Wednesday, October 31, 2012

Boy Scouts host anti-abuse forum but the press is not invited on a specific day of the event - Only those organizations with issues are asked to come!

[UPDATED for grammar fixes and to shorten the length.]

When I read the purpose of the symposium it sounds awesome, but when I read the Associated Press article all the way through to the end, I found that it rang a shrill Orwellian tone. That is to say, the forum seemingly states one purpose but probably is selling something else. Orwell called it "doublespeak."

Look at this gem:

"... The session on information-sharing will be led by Suzanna Tiapula, director of the National District Attorneys Association's National Center for Prosecution of Child Abuse. She said the youth organizations needed to be wary of reports that appeared false or vindictive, but should be working on ways to share with other youth groups any information deemed serious enough to report to law enforcement. ..."

What do they mean by the sharing of information? It sounds like a consortium of youth organizations putting together a union of sorts to figure out effective ways to either set up secret blacklists or to network and realize the exact procedures to cover their "bums" in a potential lawsuit.

I say that because of the cleverly worded phrase: "... but should be working on ways to share with other youth groups any information deemed serious enough to report to law enforcement." That's double-speak! Why does it have to be shared? What does she mean by "...what is deemed serious enough to report to law enforcement?" If a person complains of sexual abuse and has provided the time, place, and deed then why does that incident have to be shared or qualified with a non-related youth organization? Why must they compare notes?
Here is another red flag:

Michael Johnson, a former police detective hired by the Scouts in 2010 as national director of youth protection, has been the key organizer of the symposium, calling it a "groundbreaking opportunity" for groups serving more than 17 million youngsters to discuss their shared challenges and anti-abuse strategies. 

First off he is not a police detective anymore and he is obviously using that resume item to give himself the "street cred" to teach each organization what the police need and want and how not to implicate yourself or your organization in a police report for any mistakes you have made. That is what I suspect.

They have a Thursday session that will gate-guarded from the press so that these invited organizations can ask questions like this privately. Yep! Send out the press release with carefully measured phrases but don't invite the press. (One gets the aroma of three-day-old fish don't you think?)

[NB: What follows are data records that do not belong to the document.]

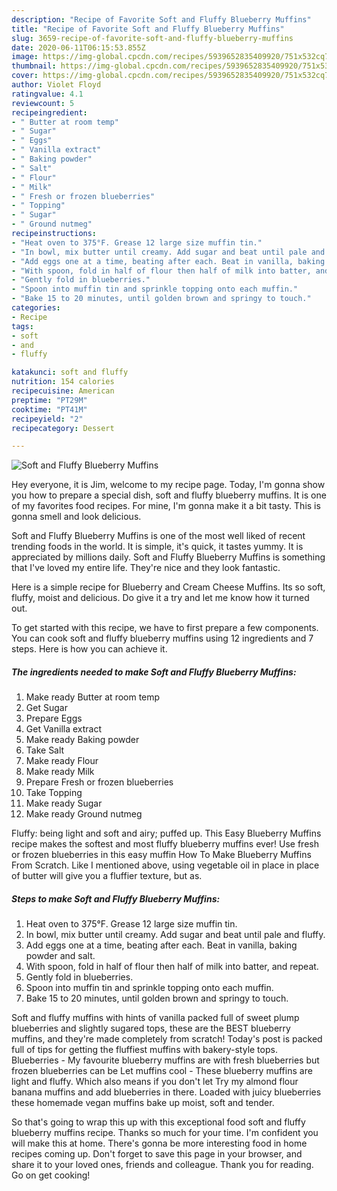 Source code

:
 ```yaml
---
description: "Recipe of Favorite Soft and Fluffy Blueberry Muffins"
title: "Recipe of Favorite Soft and Fluffy Blueberry Muffins"
slug: 3659-recipe-of-favorite-soft-and-fluffy-blueberry-muffins
date: 2020-06-11T06:15:53.855Z
image: https://img-global.cpcdn.com/recipes/5939652835409920/751x532cq70/soft-and-fluffy-blueberry-muffins-recipe-main-photo.jpg
thumbnail: https://img-global.cpcdn.com/recipes/5939652835409920/751x532cq70/soft-and-fluffy-blueberry-muffins-recipe-main-photo.jpg
cover: https://img-global.cpcdn.com/recipes/5939652835409920/751x532cq70/soft-and-fluffy-blueberry-muffins-recipe-main-photo.jpg
author: Violet Floyd
ratingvalue: 4.1
reviewcount: 5
recipeingredient:
- " Butter at room temp"
- " Sugar"
- " Eggs"
- " Vanilla extract"
- " Baking powder"
- " Salt"
- " Flour"
- " Milk"
- " Fresh or frozen blueberries"
- " Topping"
- " Sugar"
- " Ground nutmeg"
recipeinstructions:
- "Heat oven to 375°F. Grease 12 large size muffin tin."
- "In bowl, mix butter until creamy. Add sugar and beat until pale and fluffy."
- "Add eggs one at a time, beating after each. Beat in vanilla, baking powder and salt."
- "With spoon, fold in half of flour then half of milk into batter, and repeat."
- "Gently fold in blueberries."
- "Spoon into muffin tin and sprinkle topping onto each muffin."
- "Bake 15 to 20 minutes, until golden brown and springy to touch."
categories:
- Recipe
tags:
- soft
- and
- fluffy

katakunci: soft and fluffy 
nutrition: 154 calories
recipecuisine: American
preptime: "PT29M"
cooktime: "PT41M"
recipeyield: "2"
recipecategory: Dessert

---
```



![Soft and Fluffy Blueberry Muffins](https://img-global.cpcdn.com/recipes/5939652835409920/751x532cq70/soft-and-fluffy-blueberry-muffins-recipe-main-photo.jpg)

Hey everyone, it is Jim, welcome to my recipe page. Today, I'm gonna show you how to prepare a special dish, soft and fluffy blueberry muffins. It is one of my favorites food recipes. For mine, I'm gonna make it a bit tasty. This is gonna smell and look delicious.

Soft and Fluffy Blueberry Muffins is one of the most well liked of recent trending foods in the world. It is simple, it's quick, it tastes yummy. It is appreciated by millions daily. Soft and Fluffy Blueberry Muffins is something that I've loved my entire life. They're nice and they look fantastic.

Here is a simple recipe for Blueberry and Cream Cheese Muffins. Its so soft, fluffy, moist and delicious. Do give it a try and let me know how it turned out.


To get started with this recipe, we have to first prepare a few components. You can cook soft and fluffy blueberry muffins using 12 ingredients and 7 steps. Here is how you can achieve it.

<!--inarticleads1-->

##### The ingredients needed to make Soft and Fluffy Blueberry Muffins:

1. Make ready  Butter at room temp
1. Get  Sugar
1. Prepare  Eggs
1. Get  Vanilla extract
1. Make ready  Baking powder
1. Take  Salt
1. Make ready  Flour
1. Make ready  Milk
1. Prepare  Fresh or frozen blueberries
1. Take  Topping
1. Make ready  Sugar
1. Make ready  Ground nutmeg


Fluffy: being light and soft and airy; puffed up. This Easy Blueberry Muffins recipe makes the softest and most fluffy blueberry muffins ever! Use fresh or frozen blueberries in this easy muffin How To Make Blueberry Muffins From Scratch. Like I mentioned above, using vegetable oil in place in place of butter will give you a fluffier texture, but as. 

<!--inarticleads2-->

##### Steps to make Soft and Fluffy Blueberry Muffins:

1. Heat oven to 375°F. Grease 12 large size muffin tin.
1. In bowl, mix butter until creamy. Add sugar and beat until pale and fluffy.
1. Add eggs one at a time, beating after each. Beat in vanilla, baking powder and salt.
1. With spoon, fold in half of flour then half of milk into batter, and repeat.
1. Gently fold in blueberries.
1. Spoon into muffin tin and sprinkle topping onto each muffin.
1. Bake 15 to 20 minutes, until golden brown and springy to touch.


Soft and fluffy muffins with hints of vanilla packed full of sweet plump blueberries and slightly sugared tops, these are the BEST blueberry muffins, and they&#39;re made completely from scratch! Today&#39;s post is packed full of tips for getting the fluffiest muffins with bakery-style tops. Blueberries - My favourite blueberry muffins are with fresh blueberries but frozen blueberries can be Let muffins cool - These blueberry muffins are light and fluffy. Which also means if you don&#39;t let Try my almond flour banana muffins and add blueberries in there. Loaded with juicy blueberries these homemade vegan muffins bake up moist, soft and tender. 

So that's going to wrap this up with this exceptional food soft and fluffy blueberry muffins recipe. Thanks so much for your time. I'm confident you will make this at home. There's gonna be more interesting food in home recipes coming up. Don't forget to save this page in your browser, and share it to your loved ones, friends and colleague. Thank you for reading. Go on get cooking!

So, what does this symposium have to hide from the press?

Here is the response:

"... Tiapula expressed regret that Thursday's symposium will be closed to the news media. "It creates a sense there are things in the community that they can't be sharing," she said. 
"An open meeting conveys to the world they're doing the right thing..." 
However, Johnson and Haney [the former cop and doctor] said the closed-door policy was expected to encourage candid dialogue. Were the meeting to be open, Haney said, attorneys for the youth organizations might counsel participants to be cautious about discussing problems they face with youth-protection.

In my opinion, Mr Haney's pants are on fire. (Dr. Michael Haney of the American Professional Society on the Abuse of Children (APSAC) - it appears that they make their money primarily from educational and consulting services to professional organizations. [Link])

APSAC is suppose to be a transparent educational resource yet they are encouraging and endorsing a non-transparent dialog with lawyers of all people so as to educate them about what?

That last sentence is so carefully parsed and so dangerous that moving forward I am wholly suspect of the American Professional Society on the Abuse of Children. 

I suspect that Thursday session is  closed because all the organizations therein have ghosts, skeletons and zombies in the closet! And I suspect they will want to ask point blank questions as to how to avoid lawsuits about these problems? How to bring it to the cops before the lawyers do? how to talk to the press? What "scripts" do they memorize when called into a deposition or when interviewed by police rather than how to pick up the phone and dial the police and let them sort it out.

I suspect these people will provide all of the above in private and all each organization will write them a large check. If this was a for real child protection summit, I am sure that the FBI or their local police could have provided the same information at a lower cost.

This event smells "fishy" and the way I read it even Associated Press is suspicious. Read it too and tell me what you think?